Het overkoepelende thema van de 34ste editie van het Jaarboek is 'Home Stretch': de directe woonomgeving, gemeenschapszin en de relatie tussen architectuur en gentrificatie staan centraal in de redactionele artikelen.
Een van de bijdragen is van Massih Hutak, een essay met de titel De solidaire stad. Deze rapper en Parool-columnist groeide op in Plan van Gool in Amsterdam Noord. Hij is lid van bewonerscollectief Verdedig Noord dat het stadsdeel wil behoeden voor verdere gentrificatie. Hutak is zoals hijzelf al aangeeft geen architect of stedenbouwkundige. Hij is bewoner en spreekt vanuit 'de ziel' van de omgeving waarin hij opgroeide. 'Die geeft uiteindelijk betekenis aan de steden, het beton, de stenen en de muren'.
Volgens Hutak leidt gentrificatie tot uitsluiting. 'Woningen, buurten, scholen, openbare ruimte en publieke voorzieningen zijn decennia verwaarloosd omdat er demografisch gezien geen economisch interessante groep woonde. Al die voorzieningen en woningen worden nu massaal opgeknapt en vernieuwd. Wij, de oorspronkelijke bewoners die daar al decennia lang om vragen, moeten weg.'
Hutak roemt het sociale karakter van het stadsdeel. Met Verdedig Noord probeert hij samen met tientallen professionals uit sociaal-maatschappelijke en culturele hoek de kracht en de waarde van de informele hulporganisaties te behouden en te versterken. Volgens Hutak heeft de massale komst van nieuwe noorderlingen ingrijpende gevolgen voor de sociaal-economische positie van de oorspronkelijke bewoners: opgedreven huizenprijzen, verkoop van sociale huurwoningen, verdwijnen van buurtwinkels en buurthuizen die worden getransformeerd tot broedplaatsen.
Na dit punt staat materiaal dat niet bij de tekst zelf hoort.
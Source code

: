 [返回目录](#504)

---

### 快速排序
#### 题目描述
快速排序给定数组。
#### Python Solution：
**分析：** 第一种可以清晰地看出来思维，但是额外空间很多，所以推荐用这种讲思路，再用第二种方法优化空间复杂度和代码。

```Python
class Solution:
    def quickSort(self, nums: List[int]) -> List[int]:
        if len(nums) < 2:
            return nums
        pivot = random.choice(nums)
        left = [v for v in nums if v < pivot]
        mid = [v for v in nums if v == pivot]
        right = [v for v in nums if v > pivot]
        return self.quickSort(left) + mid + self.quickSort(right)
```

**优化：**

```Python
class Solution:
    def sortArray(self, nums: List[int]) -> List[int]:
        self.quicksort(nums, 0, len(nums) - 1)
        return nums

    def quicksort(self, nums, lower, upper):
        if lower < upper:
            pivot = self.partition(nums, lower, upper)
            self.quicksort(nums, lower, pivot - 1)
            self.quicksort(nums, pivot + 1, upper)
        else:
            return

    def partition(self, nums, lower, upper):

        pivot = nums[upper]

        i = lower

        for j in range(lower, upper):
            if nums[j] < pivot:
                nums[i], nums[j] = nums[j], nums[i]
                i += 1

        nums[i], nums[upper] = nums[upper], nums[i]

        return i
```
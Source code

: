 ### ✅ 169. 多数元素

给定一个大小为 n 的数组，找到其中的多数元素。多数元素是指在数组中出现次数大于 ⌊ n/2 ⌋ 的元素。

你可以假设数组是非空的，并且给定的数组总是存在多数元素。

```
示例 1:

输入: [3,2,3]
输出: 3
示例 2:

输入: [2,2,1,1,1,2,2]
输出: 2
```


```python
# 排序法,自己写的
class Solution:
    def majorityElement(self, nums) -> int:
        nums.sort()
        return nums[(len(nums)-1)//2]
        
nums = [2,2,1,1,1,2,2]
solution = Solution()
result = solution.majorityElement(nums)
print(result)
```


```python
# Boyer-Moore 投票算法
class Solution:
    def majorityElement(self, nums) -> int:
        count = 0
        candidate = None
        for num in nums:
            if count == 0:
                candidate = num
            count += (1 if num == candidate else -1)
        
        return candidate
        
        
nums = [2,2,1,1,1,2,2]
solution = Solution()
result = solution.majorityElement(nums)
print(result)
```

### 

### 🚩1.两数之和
Volgens de rapper moeten juist architecten durven bouwen en denken vanuit de behoeften van de mensen voor wie ze bouwen. Daarvoor moeten architecten ook hun oor te luisteren leggen bij de bewoners. 'Ze moeten komen, bouwen en vertrekken in solidariteit. Terwijl in Overhoeks het ene na het andere luxe appartement met allerlei technologische voorzieningen uit de grond wordt gestampt, kampen bewoners nog geen honderd meter verderop met loden leidingen, slechte ventilatie en isolatie met alle negatieve gevolgen voor hun gezondheid van dien.'
Het verhaal van Hutak over de ingrijpende ontwikkelingen in stadsdeel Noord gaat natuurlijk op voor heel veel plekken in Nederland en de rest van de wereld. Zo stelt redacteur van het Jaarboek Teun van den Ende zichzelf in zijn essay de vraag hoe architectuur kan bijdragen aan het vormgeven van gemeenschappelijkheid waarbij hij over de grenzen heen kijkt. Als voorbeeld noemt hij het Franse architectenduo Lacaton &Vassal. Zij spelen in op de noden van gemeenschappen en zijn in staat kostbare materialen opnieuw te gebruiken zonder concessies te doen aan de architectonische kwaliteit. Hierdoor is menig sloopplan van tafel geveegd en werden alternatieven ontwikkeld die de zittende bewoners een toekomstperspectief bood.
Jaarboek Architectuur in Nederland 2020/2021; uitgever Nai010; samenstelling Kirsten Hannema, Teun van den Ende en Arna Mackic; Engels/Nederlands; 176 pag.; € 39,95; ISBN: 978-94-6208-621-0.